1. The Holy and Great Martyr Barbara.
This famous follower of Christ was betrothed to Him from her early years. Her father, Dioscorus, was a pagan in the city of Heliopolis in Egypt, and was famed for his wealth and standing. Dioscorus shut up his only daughter, who was both intelligent and beautiful, in a high tower, surrounded her with all possible comforts, gave her a host of attendants, set up idols for worship and built her a bathroom with two windows. As she gazed through the windows of the tower upon the earth below and the starry sky above, Barbara's mind was opened by the grace of God, and she came to know Him as the one, true God and Creator, although she had no human teacher to bring her to the knowledge of Him. Once, when her father was away from the city, she came out of the tower and, by God's providence, met some Christians who told her about the true Christian faith. Barbara's heart was set on fire with love for Christ. She had a third window cut in the bathroom as a symbol of the Holy Trinity, and traced a Cross with her finger on one wall of it, which etched itself deep in the stone as if cut by a chisel. A spring of water gushed forth from the bathroom floor from her footprint, and it later gave healing from sickness to many. When Dioscorus found out about his daughter's faith, he beat her harshly and drove her from the tower, chasing after her to kill her, but a cliff opened and hid Barbara from her irate father. When she appeared again, Dioscorus took her to Marcian, the governor of the city, who handed her over for torture. The innocent Barbara was stripped and beaten until her entire body was covered in bloody wounds, but the Lord Himself appeared to her in the prison with many angels, and healed her. A certain woman, Juliana, beheld this and conceived a desire for martyrdom herself. Both of them were fearfully tortured and taken around the city to be mocked, then their breasts were cut off and much blood flowed from them. They were finally led out to the place of execution, and Juliana was slain by soldiers while Barbara was killed by her own father. On the same day, lightning struck Dioscorus's house, killing both him and Marcian. St Barbara suffered in 306, and her wonderworking relics are preserved in Kiev. Greatly glorified in the Kingdom of Christ, she has appeared many times down to our own days, sometimes alone and sometimes in the company of the most holy Mother of God.
2. St John Damacene.
He was first a minister of Caliph Abdul-Malek, and then became a monk in the monastery of St Sava the Sanctified. For his ardent advocacy of the veneration of icons while still a courtier during the reign of the iconoclast Emperor Leo the Isaurian, he was slandered by the Emperor to the Caliph, who had his right hand cut off. John fell down in prayer before the icon of the most holy Mother of God, and his hand was re-joined to his arm and miraculously healed. When he beheld this wonder, the Caliph repented, but John no longer desired to remain at court as a nobleman, but to withdraw to a monastery. There, he was from the beginning a model of humility and obedience, and of all the works of asceticism prescribed for monks. He wrote the hymns for the Parting of the Soul from the Body, put together the Octoechos, the Irmologion, the Menologion and the Easter Canon, and wrote many theological works of an inspired profundity. A great monk, hymnographer and theologian, and a great warrior for the truth of Christ, Damascene is counted among the great Fathers of the Church. He entered peacefully into rest in about 749, being seventy-five years old.

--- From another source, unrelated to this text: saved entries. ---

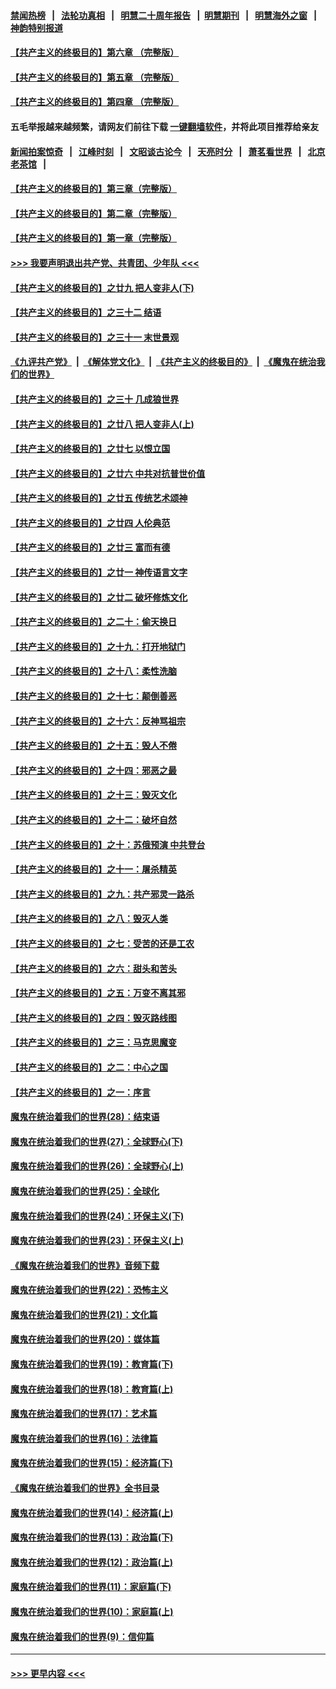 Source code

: #### [禁闻热榜](热点新闻.md?=0)  &nbsp;&nbsp;|&nbsp;&nbsp; [法轮功真相](https://github.com/gfw-breaker/truth/blob/master/README.md?=0) &nbsp;&nbsp;|&nbsp;&nbsp; [明慧二十周年报告](https://github.com/gfw-breaker/mh-reports/blob/master/README.md?=0) &nbsp;&nbsp;|&nbsp;&nbsp;[明慧期刊](https://github.com/gfw-breaker/mh-qikan) &nbsp;&nbsp;|&nbsp;&nbsp; [明慧海外之窗](https://github.com/gfw-breaker/mh-news/blob/master/README.md?=0) &nbsp;&nbsp;|&nbsp;&nbsp; [神韵特别报道](https://github.com/gfw-breaker/mh-news/blob/master/shenyun.md?=0)
#### [【共产主义的终极目的】第六章 （完整版）](../pages/nsc422/n11428913.md?t=03012002) 
#### [【共产主义的终极目的】第五章 （完整版）](../pages/nsc422/n11428912.md?t=03012002) 
#### [【共产主义的终极目的】第四章 （完整版）](../pages/nsc422/n11428907.md?t=03012002) 
#### 五毛举报越来越频繁，请网友们前往下载 [一键翻墙软件](https://github.com/gfw-breaker/ssr-accounts)，并将此项目推荐给亲友
#### [新闻拍案惊奇](https://github.com/gfw-breaker/banned-news/blob/master/pages/link4.md) &nbsp;&nbsp;|&nbsp;&nbsp; [江峰时刻](https://github.com/gfw-breaker/banned-news/blob/master/pages/link4.md) &nbsp;&nbsp;|&nbsp;&nbsp; [文昭谈古论今](https://github.com/gfw-breaker/banned-news/blob/master/pages/link4.md) &nbsp;&nbsp;|&nbsp;&nbsp; [天亮时分](https://github.com/gfw-breaker/banned-news/blob/master/pages/link4.md) &nbsp;&nbsp;|&nbsp;&nbsp; [萧茗看世界](https://github.com/gfw-breaker/banned-news/blob/master/pages/link4.md) &nbsp;&nbsp;|&nbsp;&nbsp; [北京老茶馆](https://github.com/gfw-breaker/banned-news/blob/master/pages/link4.md) &nbsp;&nbsp;|&nbsp;&nbsp; 
#### [【共产主义的终极目的】第三章（完整版）](../pages/nsc422/n11428848.md?t=03012002) 
#### [【共产主义的终极目的】第二章（完整版）](../pages/nsc422/n11428831.md?t=03012002) 
#### [【共产主义的终极目的】第一章（完整版）](../pages/nsc422/n11417651.md?t=03012002) 
#### [>>> 我要声明退出共产党、共青团、少年队 <<<](https://github.com/begood0513/goodnews/blob/master/quit/letter.md) 
#### [【共产主义的终极目的】之廿九 把人变非人(下)](../pages/nsc422/n11344140.md?t=03012002) 
#### [【共产主义的终极目的】之三十二 结语](../pages/nsc422/n11360535.md?t=03012002) 
#### [【共产主义的终极目的】之三十一 末世景观](../pages/nsc422/n11351129.md?t=03012002) 
#### [《九评共产党》](https://github.com/begood0513/9ping.md/blob/master/README.md) &nbsp;|&nbsp; [《解体党文化》](../../../../jtdwh.md/blob/master/README.md)  &nbsp;|&nbsp; [《共产主义的终极目的》](../../../../gczydzjmd.md/blob/master/README.md) &nbsp;|&nbsp; [《魔鬼在统治我们的世界》](../../../../mgztzwmdsj.md/blob/master/README.md) 
#### [【共产主义的终极目的】之三十 几成狼世界](../pages/nsc422/n11348280.md?t=03012002) 
#### [【共产主义的终极目的】之廿八 把人变非人(上)](../pages/nsc422/n11340492.md?t=03012002) 
#### [【共产主义的终极目的】之廿七 以恨立国](../pages/nsc422/n11336944.md?t=03012002) 
#### [【共产主义的终极目的】之廿六 中共对抗普世价值](../pages/nsc422/n11324785.md?t=03012002) 
#### [【共产主义的终极目的】之廿五 传统艺术颂神](../pages/nsc422/n11296396.md?t=03012002) 
#### [【共产主义的终极目的】之廿四 人伦典范](../pages/nsc422/n11296397.md?t=03012002) 
#### [【共产主义的终极目的】之廿三 富而有德](../pages/nsc422/n11283598.md?t=03012002) 
#### [【共产主义的终极目的】之廿一 神传语言文字](../pages/nsc422/n11263265.md?t=03012002) 
#### [【共产主义的终极目的】之廿二 破坏修炼文化](../pages/nsc422/n11245728.md?t=03012002) 
#### [【共产主义的终极目的】之二十：偷天换日](../pages/nsc422/n11238846.md?t=03012002) 
#### [【共产主义的终极目的】之十九：打开地狱门](../pages/nsc422/n11206376.md?t=03012002) 
#### [【共产主义的终极目的】之十八：柔性洗脑](../pages/nsc422/n11199994.md?t=03012002) 
#### [【共产主义的终极目的】之十七：颠倒善恶](../pages/nsc422/n11179782.md?t=03012002) 
#### [【共产主义的终极目的】之十六：反神骂祖宗](../pages/nsc422/n11166798.md?t=03012002) 
#### [【共产主义的终极目的】之十五：毁人不倦](../pages/nsc422/n11166792.md?t=03012002) 
#### [【共产主义的终极目的】之十四：邪恶之最](../pages/nsc422/n11150249.md?t=03012002) 
#### [【共产主义的终极目的】之十三：毁灭文化](../pages/nsc422/n11135227.md?t=03012002) 
#### [【共产主义的终极目的】之十二：破坏自然](../pages/nsc422/n11135214.md?t=03012002) 
#### [【共产主义的终极目的】之十：苏俄预演 中共登台](../pages/nsc422/n11118424.md?t=03012002) 
#### [【共产主义的终极目的】之十一：屠杀精英](../pages/nsc422/n11118442.md?t=03012002) 
#### [【共产主义的终极目的】之九：共产邪灵一路杀](../pages/nsc422/n11114139.md?t=03012002) 
#### [【共产主义的终极目的】之八：毁灭人类](../pages/nsc422/n11108503.md?t=03012002) 
#### [【共产主义的终极目的】之七：受苦的还是工农](../pages/nsc422/n11101809.md?t=03012002) 
#### [【共产主义的终极目的】之六：甜头和苦头](../pages/nsc422/n11096971.md?t=03012002) 
#### [【共产主义的终极目的】之五：万变不离其邪](../pages/nsc422/n11091285.md?t=03012002) 
#### [【共产主义的终极目的】之四：毁灭路线图](../pages/nsc422/n11086284.md?t=03012002) 
#### [【共产主义的终极目的】之三：马克思魔变](../pages/nsc422/n11061941.md?t=03012002) 
#### [【共产主义的终极目的】之二：中心之国](../pages/nsc422/n11047728.md?t=03012002) 
#### [【共产主义的终极目的】之一：序言](../pages/nsc422/n11086077.md?t=03012002) 
#### [魔鬼在统治着我们的世界(28)：结束语](../pages/nsc422/n10936246.md?t=03012002) 
#### [魔鬼在统治着我们的世界(27)：全球野心(下)](../pages/nsc422/n10928319.md?t=03012002) 
#### [魔鬼在统治着我们的世界(26)：全球野心(上)](../pages/nsc422/n10900318.md?t=03012002) 
#### [魔鬼在统治着我们的世界(25)：全球化](../pages/nsc422/n10788205.md?t=03012002) 
#### [魔鬼在统治着我们的世界(24)：环保主义(下)](../pages/nsc422/n10695307.md?t=03012002) 
#### [魔鬼在统治着我们的世界(23)：环保主义(上)](../pages/nsc422/n10688613.md?t=03012002) 
#### [《魔鬼在统治着我们的世界》音频下载](../pages/nsc422/n10635553.md?t=03012002) 
#### [魔鬼在统治着我们的世界(22)：恐怖主义](../pages/nsc422/n10614727.md?t=03012002) 
#### [魔鬼在统治着我们的世界(21)：文化篇](../pages/nsc422/n10597706.md?t=03012002) 
#### [魔鬼在统治着我们的世界(20)：媒体篇](../pages/nsc422/n10586579.md?t=03012002) 
#### [魔鬼在统治着我们的世界(19)：教育篇(下)](../pages/nsc422/n10564808.md?t=03012002) 
#### [魔鬼在统治着我们的世界(18)：教育篇(上)](../pages/nsc422/n10526970.md?t=03012002) 
#### [魔鬼在统治着我们的世界(17)：艺术篇](../pages/nsc422/n10499093.md?t=03012002) 
#### [魔鬼在统治着我们的世界(16)：法律篇](../pages/nsc422/n10485969.md?t=03012002) 
#### [魔鬼在统治着我们的世界(15)：经济篇(下)](../pages/nsc422/n10469975.md?t=03012002) 
#### [《魔鬼在统治着我们的世界》全书目录](../pages/nsc422/n10464261.md?t=03012002) 
#### [魔鬼在统治着我们的世界(14)：经济篇(上)](../pages/nsc422/n10457370.md?t=03012002) 
#### [魔鬼在统治着我们的世界(13)：政治篇(下)](../pages/nsc422/n10448270.md?t=03012002) 
#### [魔鬼在统治着我们的世界(12)：政治篇(上)](../pages/nsc422/n10444576.md?t=03012002) 
#### [魔鬼在统治着我们的世界(11)：家庭篇(下)](../pages/nsc422/n10440961.md?t=03012002) 
#### [魔鬼在统治着我们的世界(10)：家庭篇(上)](../pages/nsc422/n10435448.md?t=03012002) 
#### [魔鬼在统治着我们的世界(9)：信仰篇](../pages/nsc422/n10432159.md?t=03012002) 

----
#### [ >>> 更早内容 <<< ](../indexes/nsc422-earlier.md)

3. St Gennadius, Archbishop of Novgorod.
A writer of note, a champion of truth and one who suffered for the truth of Christ he brought the various books of Sacred Scripture together in one book, and composed a system to find the date of Easter (the Pachalia) for the next five hundred and thirty-two years. He entered into rest in the Lord in 1505. His wonderworking relics are preserved in the Chudov monastery in Moscow.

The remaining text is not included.